In the listing that follows, count every line holding the word "googleusercontent" and give only the count.
DATA FOR REVIEW Start Marker
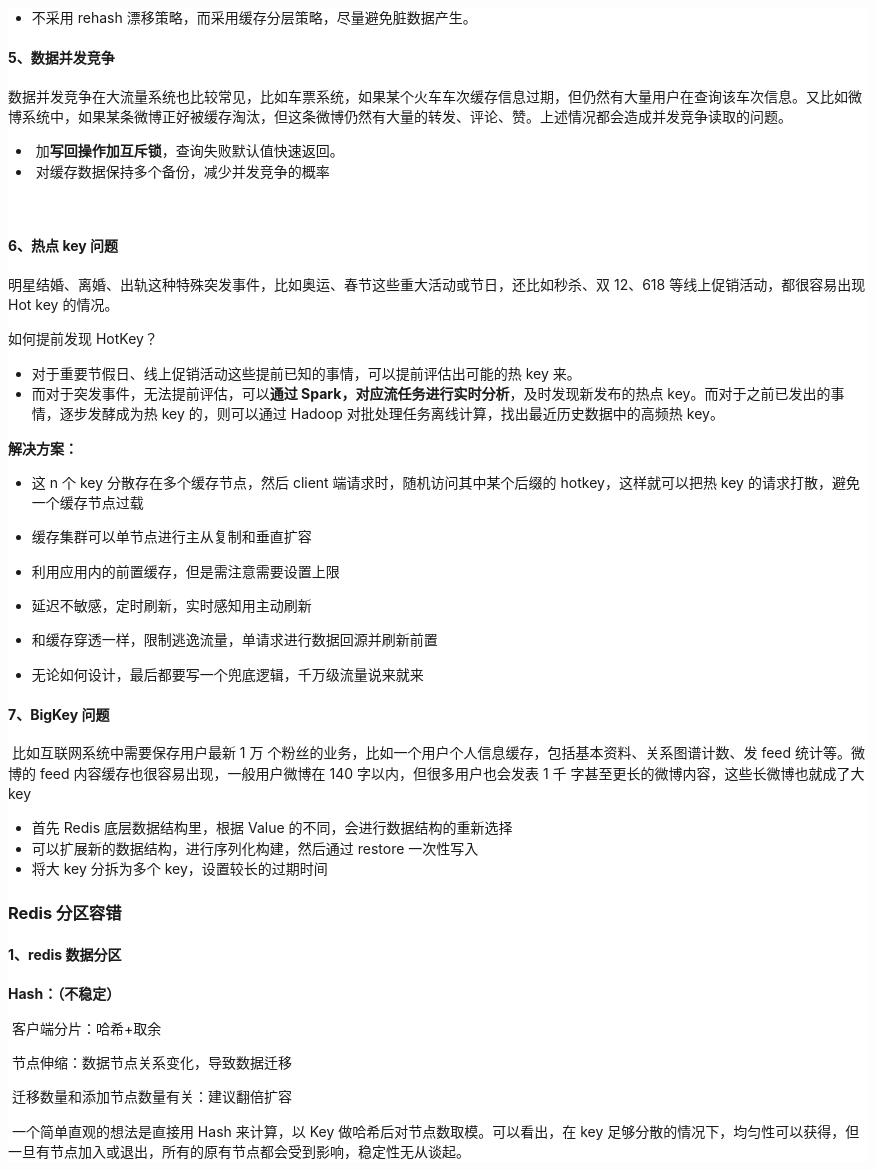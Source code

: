 - 不采用 rehash 漂移策略，而采用缓存分层策略，尽量避免脏数据产生。

#### 5、数据并发竞争

​ 数据并发竞争在大流量系统也比较常见，比如车票系统，如果某个火车车次缓存信息过期，但仍然有大量用户在查询该车次信息。又比如微博系统中，如果某条微博正好被缓存淘汰，但这条微博仍然有大量的转发、评论、赞。上述情况都会造成并发竞争读取的问题。

- ​ 加**写回操作加互斥锁**，查询失败默认值快速返回。
- ​ 对缓存数据保持多个备份，减少并发竞争的概率

​

#### 6、热点 key 问题

​ 明星结婚、离婚、出轨这种特殊突发事件，比如奥运、春节这些重大活动或节日，还比如秒杀、双 12、618 等线上促销活动，都很容易出现 Hot key 的情况。

如何提前发现 HotKey？

- 对于重要节假日、线上促销活动这些提前已知的事情，可以提前评估出可能的热 key 来。
- 而对于突发事件，无法提前评估，可以**通过 Spark，对应流任务进行实时分析**，及时发现新发布的热点 key。而对于之前已发出的事情，逐步发酵成为热 key 的，则可以通过 Hadoop 对批处理任务离线计算，找出最近历史数据中的高频热 key。

**解决方案：**

- 这 n 个 key 分散存在多个缓存节点，然后 client 端请求时，随机访问其中某个后缀的 hotkey，这样就可以把热 key 的请求打散，避免一个缓存节点过载

- 缓存集群可以单节点进行主从复制和垂直扩容

- 利用应用内的前置缓存，但是需注意需要设置上限

- 延迟不敏感，定时刷新，实时感知用主动刷新

- 和缓存穿透一样，限制逃逸流量，单请求进行数据回源并刷新前置

- 无论如何设计，最后都要写一个兜底逻辑，千万级流量说来就来

#### 7、BigKey 问题

​ 比如互联网系统中需要保存用户最新 1 万 个粉丝的业务，比如一个用户个人信息缓存，包括基本资料、关系图谱计数、发 feed 统计等。微博的 feed 内容缓存也很容易出现，一般用户微博在 140 字以内，但很多用户也会发表 1 千 字甚至更长的微博内容，这些长微博也就成了大 key

- 首先 Redis 底层数据结构里，根据 Value 的不同，会进行数据结构的重新选择
- 可以扩展新的数据结构，进行序列化构建，然后通过 restore 一次性写入
- 将大 key 分拆为多个 key，设置较长的过期时间

### Redis 分区容错

#### **1、redis 数据分区**

**Hash：（不稳定）**

​ 客户端分片：哈希+取余

​ 节点伸缩：数据节点关系变化，导致数据迁移

​ 迁移数量和添加节点数量有关：建议翻倍扩容

​ 一个简单直观的想法是直接用 Hash 来计算，以 Key 做哈希后对节点数取模。可以看出，在 key 足够分散的情况下，均匀性可以获得，但一旦有节点加入或退出，所有的原有节点都会受到影响，稳定性无从谈起。
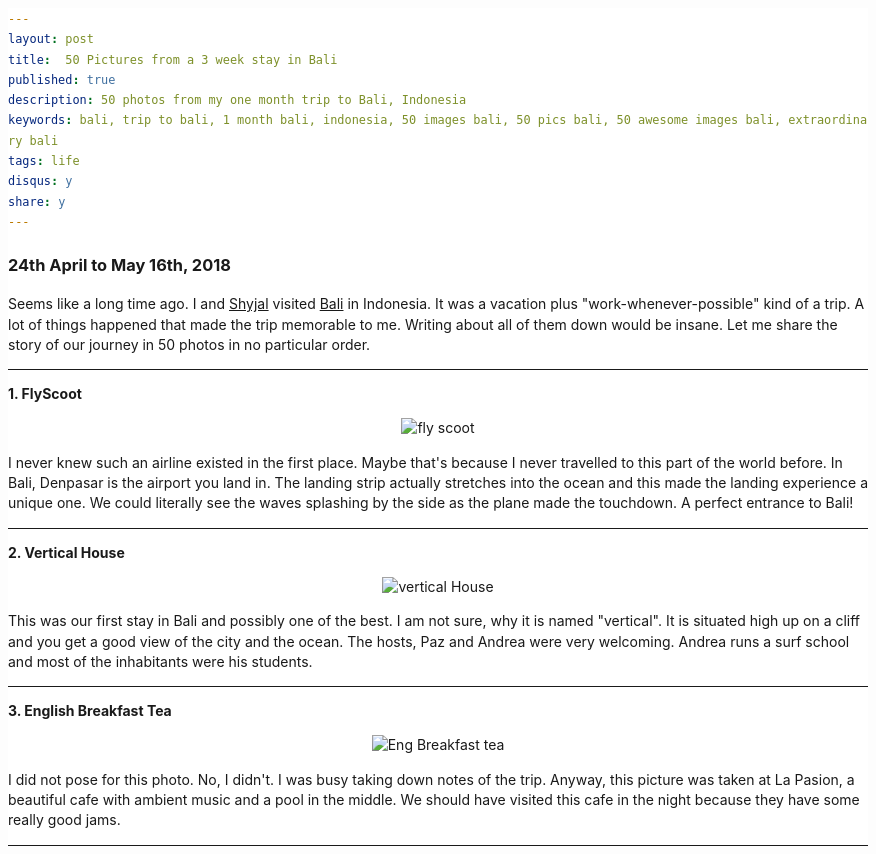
 ```yaml
---
layout: post
title:  50 Pictures from a 3 week stay in Bali
published: true
description: 50 photos from my one month trip to Bali, Indonesia
keywords: bali, trip to bali, 1 month bali, indonesia, 50 images bali, 50 pics bali, 50 awesome images bali, extraordinary bali
tags: life
disqus:	y
share: y
---
```



### 24th April to May 16th, 2018

Seems like a long time ago. I and [Shyjal](https://shyjal.com/) visited [Bali](https://www.google.co.in/destination?q=Bali) in Indonesia. It was a vacation plus "work-whenever-possible" kind of a trip. A lot of things happened that made the trip memorable to me. Writing about all of them down would be insane. Let me share the story of our journey in 50 photos in no particular order.

---

**1. FlyScoot**

<center>
<img src="https://lh3.googleusercontent.com/u/0/d/1po5M40TNuLcdYmJTteFT45e6yoixEPlI=s1600-k-iv1" alt="fly scoot" />
</center>

I never knew such an airline existed in the first place. Maybe that's because I never travelled to this part of the world before. In Bali, Denpasar is the airport you land in. The landing strip actually stretches into the ocean and this made the landing experience a unique one. We could literally see the waves splashing by the side as the plane made the touchdown. A perfect entrance to Bali!

---

**2. Vertical House**

<center><img src="https://lh3.googleusercontent.com/u/0/d/1qlLR1uCiBy2w-y1ls5DrhnK-4NG2mFag=s1600-k-iv1" alt="vertical House" /></center>

This was our first stay in Bali and possibly one of the best. I am not sure, why it is named "vertical". It is situated high up on a cliff and you get a good view of the city and the ocean. The hosts, Paz and Andrea were very welcoming. Andrea runs a surf school and most of the inhabitants were his students. 

---
	
**3. English Breakfast Tea**

<center><img src="https://lh3.googleusercontent.com/u/0/d/1FEzIDtdleD43CtSz2Fygt6kFGOCKlS44=s1600-k-iv1" alt="Eng Breakfast tea" /></center>

I did not pose for this photo. No, I didn't. I was busy taking down notes of the trip. Anyway, this picture was taken at La Pasion, a beautiful cafe with ambient music and a pool in the middle. We should have visited this cafe in the night because they have some really good jams.

---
DATA FOR REVIEW End Marker
§ EXERCISE ANSWER: 3